INSTRUCTIONS TO FOLLOW
Without including any picture, write out the entries exactly as they stand.

Rendered images with source text:
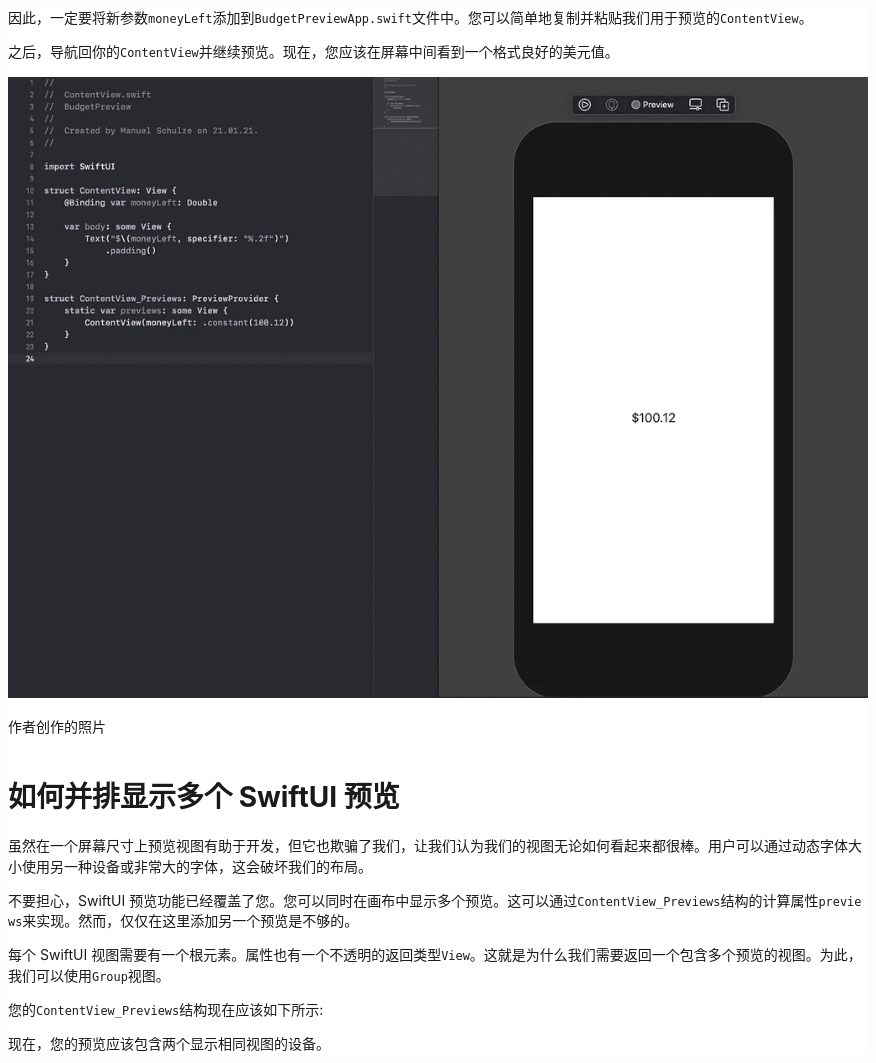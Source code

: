 因此，一定要将新参数`moneyLeft`添加到`BudgetPreviewApp.swift`文件中。您可以简单地复制并粘贴我们用于预览的`ContentView`。

之后，导航回你的`ContentView`并继续预览。现在，您应该在屏幕中间看到一个格式良好的美元值。

![](img/c0dd10e1e5f89979466a4e35127fd124.png)

作者创作的照片

# 如何并排显示多个 SwiftUI 预览

虽然在一个屏幕尺寸上预览视图有助于开发，但它也欺骗了我们，让我们认为我们的视图无论如何看起来都很棒。用户可以通过动态字体大小使用另一种设备或非常大的字体，这会破坏我们的布局。

不要担心，SwiftUI 预览功能已经覆盖了您。您可以同时在画布中显示多个预览。这可以通过`ContentView_Previews`结构的计算属性`previews`来实现。然而，仅仅在这里添加另一个预览是不够的。

每个 SwiftUI 视图需要有一个根元素。属性也有一个不透明的返回类型`View`。这就是为什么我们需要返回一个包含多个预览的视图。为此，我们可以使用`Group`视图。

您的`ContentView_Previews`结构现在应该如下所示:

现在，您的预览应该包含两个显示相同视图的设备。
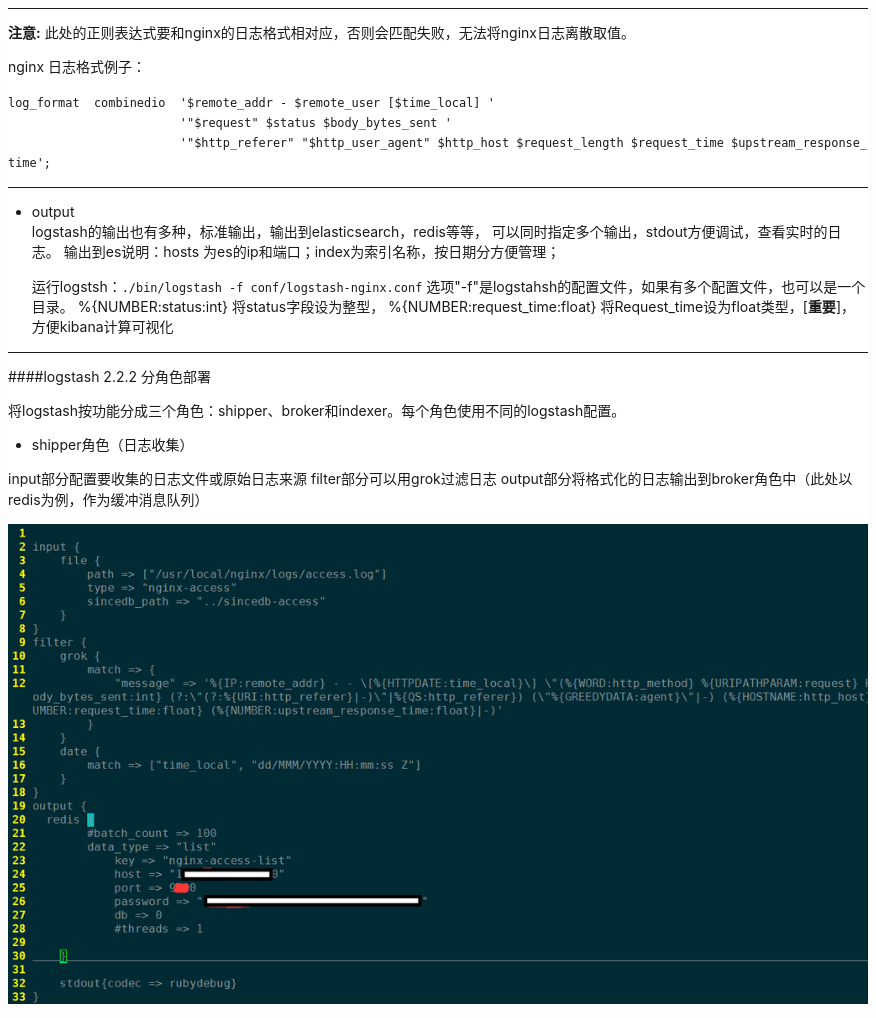 -------------------------------------------
**注意:** 此处的正则表达式要和nginx的日志格式相对应，否则会匹配失败，无法将nginx日志离散取值。

nginx 日志格式例子：

```
log_format  combinedio  '$remote_addr - $remote_user [$time_local] '
                        '"$request" $status $body_bytes_sent '
                        '"$http_referer" "$http_user_agent" $http_host $request_length $request_time $upstream_response_time';
```
----------------------------------------

- output    
    logstash的输出也有多种，标准输出，输出到elasticsearch，redis等等， 可以同时指定多个输出，stdout方便调试，查看实时的日志。
    输出到es说明：hosts 为es的ip和端口；index为索引名称，按日期分方便管理；

    运行logstsh：```./bin/logstash -f conf/logstash-nginx.conf```
    选项"-f"是logstahsh的配置文件，如果有多个配置文件，也可以是一个目录。
    %{NUMBER:status:int} 将status字段设为整型，
    %{NUMBER:request_time:float} 将Request_time设为float类型，[**重要**]，方便kibana计算可视化

------------------------------------------------

####logstash 2.2.2 分角色部署

将logstash按功能分成三个角色：shipper、broker和indexer。每个角色使用不同的logstash配置。

- shipper角色（日志收集）

input部分配置要收集的日志文件或原始日志来源
filter部分可以用grok过滤日志
output部分将格式化的日志输出到broker角色中（此处以redis为例，作为缓冲消息队列）

![shipper配置](./images/logstash_shipper.png)
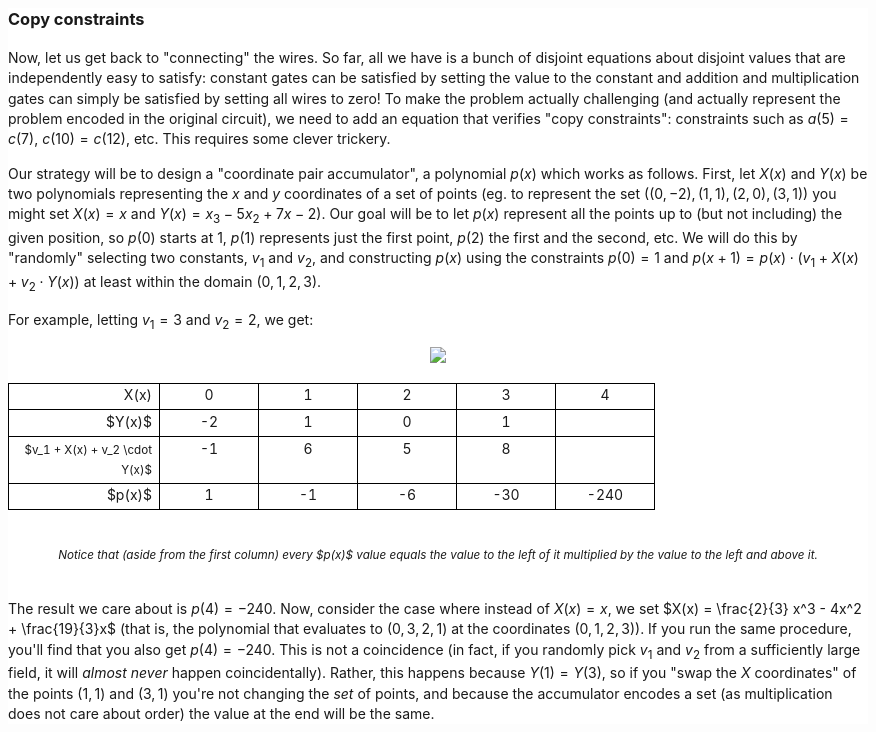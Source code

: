 ### Copy constraints

Now, let us get back to "connecting" the wires. So far, all we have is a bunch of disjoint equations about disjoint values that are independently easy to satisfy: constant gates can be satisfied by setting the value to the constant and addition and multiplication gates can simply be satisfied by setting all wires to zero! To make the problem actually challenging (and actually represent the problem encoded in the original circuit), we need to add an equation that verifies "copy constraints": constraints such as $a(5) = c(7)$, $c(10) = c(12)$, etc. This requires some clever trickery.

Our strategy will be to design a "coordinate pair accumulator", a polynomial $p(x)$ which works as follows. First, let $X(x)$ and $Y(x)$ be two polynomials representing the $x$ and $y$ coordinates of a set of points (eg. to represent the set $((0, -2), (1, 1), (2, 0), (3, 1))$ you might set $X(x) = x$ and $Y(x) = x_3 - 5x_2 + 7x - 2)$. Our goal will be to let $p(x)$ represent all the points up to (but not including) the given position, so $p(0)$ starts at $1$, $p(1)$ represents just the first point, $p(2)$ the first and the second, etc. We will do this by "randomly" selecting two constants, $v_1$ and $v_2$, and constructing $p(x)$ using the constraints $p(0) = 1$ and $p(x+1) = p(x) \cdot (v_1 + X(x) + v_2 \cdot Y(x))$ at least within the domain $(0, 1, 2, 3)$.

For example, letting $v_1 = 3$ and $v_2 = 2$, we get:

<center>
<img src="../../../../images/plonk-files/polynomial_graph3.png" style="width:440px"/><br>

<table style="padding-right:136px; border-collapse: collapse;" align="center">
<tr> <td style="border: 1px solid black"align="right" width="136px"> X(x) </td> <td style="border: 1px solid black" align="center" width="84px">0</td> <td style="border: 1px solid black" align="center" width="84px">1</td> <td style="border: 1px solid black" align="center" width="84px">2</td> <td style="border: 1px solid black" align="center" width="84px">3</td> <td style="border: 1px solid black" align="center" width="84px">4</td> </tr>
<tr> <td style="border: 1px solid black" align="right" width="136px">$Y(x)$</td> <td style="border: 1px solid black" align="center" width="84px">-2</td> <td style="border: 1px solid black" align="center" width="84px">1</td> <td style="border: 1px solid black" align="center" width="84px">0</td> <td style="border: 1px solid black" align="center" width="84px">1</td> <td style="border: 1px solid black" align="center" width="84px"> </td> </tr>
<tr> <td style="border: 1px solid black" align="right" width="136px"><small>$v_1 + X(x) + v_2 \cdot Y(x)$</small></td> <td style="border: 1px solid black" align="center" width="84px">-1</td> <td style="border: 1px solid black" align="center" width="84px">6</td> <td style="border: 1px solid black" align="center" width="84px">5</td> <td style="border: 1px solid black" align="center" width="84px">8</td> <td style="border: 1px solid black" align="center" width="84px"> </td> </tr>
<tr> <td style="border: 1px solid black" align="right" width="136px">$p(x)$</td> <td style="border: 1px solid black" align="center" width="84px">1</td> <td style="border: 1px solid black" align="center" width="84px">-1</td> <td style="border: 1px solid black" align="center" width="84px">-6</td> <td style="border: 1px solid black" align="center" width="84px">-30</td> <td style="border: 1px solid black" align="center" width="84px">-240</td> </tr>
</table>
<br>
<small><i>Notice that (aside from the first column) every $p(x)$ value equals the value to the left of it multiplied by the value to the left and above it.</i></small>
</center><br>

The result we care about is $p(4) = -240$. Now, consider the case where instead of $X(x) = x$, we set $X(x) = \frac{2}{3} x^3 - 4x^2 + \frac{19}{3}x$ (that is, the polynomial that evaluates to $(0, 3, 2, 1)$ at the coordinates $(0, 1, 2, 3)$). If you run the same procedure, you'll find that you also get $p(4) = -240$. This is not a coincidence (in fact, if you randomly pick $v_1$ and $v_2$ from a sufficiently large field, it will _almost never_ happen coincidentally). Rather, this happens because $Y(1) = Y(3)$, so if you "swap the $X$ coordinates" of the points $(1, 1)$ and $(3, 1)$ you're not changing the _set_ of points, and because the accumulator encodes a set (as multiplication does not care about order) the value at the end will be the same.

ANSWER SPACE
Source code

: 因此，一定要将新参数`moneyLeft`添加到`BudgetPreviewApp.swift`文件中。您可以简单地复制并粘贴我们用于预览的`ContentView`。

之后，导航回你的`ContentView`并继续预览。现在，您应该在屏幕中间看到一个格式良好的美元值。

![](img/c0dd10e1e5f89979466a4e35127fd124.png)

作者创作的照片

# 如何并排显示多个 SwiftUI 预览

虽然在一个屏幕尺寸上预览视图有助于开发，但它也欺骗了我们，让我们认为我们的视图无论如何看起来都很棒。用户可以通过动态字体大小使用另一种设备或非常大的字体，这会破坏我们的布局。

不要担心，SwiftUI 预览功能已经覆盖了您。您可以同时在画布中显示多个预览。这可以通过`ContentView_Previews`结构的计算属性`previews`来实现。然而，仅仅在这里添加另一个预览是不够的。

每个 SwiftUI 视图需要有一个根元素。属性也有一个不透明的返回类型`View`。这就是为什么我们需要返回一个包含多个预览的视图。为此，我们可以使用`Group`视图。

您的`ContentView_Previews`结构现在应该如下所示:

现在，您的预览应该包含两个显示相同视图的设备。
 -------------------------------------------
**注意:** 此处的正则表达式要和nginx的日志格式相对应，否则会匹配失败，无法将nginx日志离散取值。

nginx 日志格式例子：

```
log_format  combinedio  '$remote_addr - $remote_user [$time_local] '
                        '"$request" $status $body_bytes_sent '
                        '"$http_referer" "$http_user_agent" $http_host $request_length $request_time $upstream_response_time';
```
----------------------------------------

- output    
    logstash的输出也有多种，标准输出，输出到elasticsearch，redis等等， 可以同时指定多个输出，stdout方便调试，查看实时的日志。
    输出到es说明：hosts 为es的ip和端口；index为索引名称，按日期分方便管理；

    运行logstsh：```./bin/logstash -f conf/logstash-nginx.conf```
    选项"-f"是logstahsh的配置文件，如果有多个配置文件，也可以是一个目录。
    %{NUMBER:status:int} 将status字段设为整型，
    %{NUMBER:request_time:float} 将Request_time设为float类型，[**重要**]，方便kibana计算可视化

------------------------------------------------

####logstash 2.2.2 分角色部署

将logstash按功能分成三个角色：shipper、broker和indexer。每个角色使用不同的logstash配置。

- shipper角色（日志收集）

input部分配置要收集的日志文件或原始日志来源
filter部分可以用grok过滤日志
output部分将格式化的日志输出到broker角色中（此处以redis为例，作为缓冲消息队列）

![shipper配置](./images/logstash_shipper.png)
Source code

: ### Copy constraints

Now, let us get back to "connecting" the wires. So far, all we have is a bunch of disjoint equations about disjoint values that are independently easy to satisfy: constant gates can be satisfied by setting the value to the constant and addition and multiplication gates can simply be satisfied by setting all wires to zero! To make the problem actually challenging (and actually represent the problem encoded in the original circuit), we need to add an equation that verifies "copy constraints": constraints such as $a(5) = c(7)$, $c(10) = c(12)$, etc. This requires some clever trickery.

Our strategy will be to design a "coordinate pair accumulator", a polynomial $p(x)$ which works as follows. First, let $X(x)$ and $Y(x)$ be two polynomials representing the $x$ and $y$ coordinates of a set of points (eg. to represent the set $((0, -2), (1, 1), (2, 0), (3, 1))$ you might set $X(x) = x$ and $Y(x) = x_3 - 5x_2 + 7x - 2)$. Our goal will be to let $p(x)$ represent all the points up to (but not including) the given position, so $p(0)$ starts at $1$, $p(1)$ represents just the first point, $p(2)$ the first and the second, etc. We will do this by "randomly" selecting two constants, $v_1$ and $v_2$, and constructing $p(x)$ using the constraints $p(0) = 1$ and $p(x+1) = p(x) \cdot (v_1 + X(x) + v_2 \cdot Y(x))$ at least within the domain $(0, 1, 2, 3)$.

For example, letting $v_1 = 3$ and $v_2 = 2$, we get:

<center>
<img src="../../../../images/plonk-files/polynomial_graph3.png" style="width:440px"/><br>

<table style="padding-right:136px; border-collapse: collapse;" align="center">
<tr> <td style="border: 1px solid black"align="right" width="136px"> X(x) </td> <td style="border: 1px solid black" align="center" width="84px">0</td> <td style="border: 1px solid black" align="center" width="84px">1</td> <td style="border: 1px solid black" align="center" width="84px">2</td> <td style="border: 1px solid black" align="center" width="84px">3</td> <td style="border: 1px solid black" align="center" width="84px">4</td> </tr>
<tr> <td style="border: 1px solid black" align="right" width="136px">$Y(x)$</td> <td style="border: 1px solid black" align="center" width="84px">-2</td> <td style="border: 1px solid black" align="center" width="84px">1</td> <td style="border: 1px solid black" align="center" width="84px">0</td> <td style="border: 1px solid black" align="center" width="84px">1</td> <td style="border: 1px solid black" align="center" width="84px"> </td> </tr>
<tr> <td style="border: 1px solid black" align="right" width="136px"><small>$v_1 + X(x) + v_2 \cdot Y(x)$</small></td> <td style="border: 1px solid black" align="center" width="84px">-1</td> <td style="border: 1px solid black" align="center" width="84px">6</td> <td style="border: 1px solid black" align="center" width="84px">5</td> <td style="border: 1px solid black" align="center" width="84px">8</td> <td style="border: 1px solid black" align="center" width="84px"> </td> </tr>
<tr> <td style="border: 1px solid black" align="right" width="136px">$p(x)$</td> <td style="border: 1px solid black" align="center" width="84px">1</td> <td style="border: 1px solid black" align="center" width="84px">-1</td> <td style="border: 1px solid black" align="center" width="84px">-6</td> <td style="border: 1px solid black" align="center" width="84px">-30</td> <td style="border: 1px solid black" align="center" width="84px">-240</td> </tr>
</table>
<br>
<small><i>Notice that (aside from the first column) every $p(x)$ value equals the value to the left of it multiplied by the value to the left and above it.</i></small>
</center><br>

The result we care about is $p(4) = -240$. Now, consider the case where instead of $X(x) = x$, we set $X(x) = \frac{2}{3} x^3 - 4x^2 + \frac{19}{3}x$ (that is, the polynomial that evaluates to $(0, 3, 2, 1)$ at the coordinates $(0, 1, 2, 3)$). If you run the same procedure, you'll find that you also get $p(4) = -240$. This is not a coincidence (in fact, if you randomly pick $v_1$ and $v_2$ from a sufficiently large field, it will _almost never_ happen coincidentally). Rather, this happens because $Y(1) = Y(3)$, so if you "swap the $X$ coordinates" of the points $(1, 1)$ and $(3, 1)$ you're not changing the _set_ of points, and because the accumulator encodes a set (as multiplication does not care about order) the value at the end will be the same.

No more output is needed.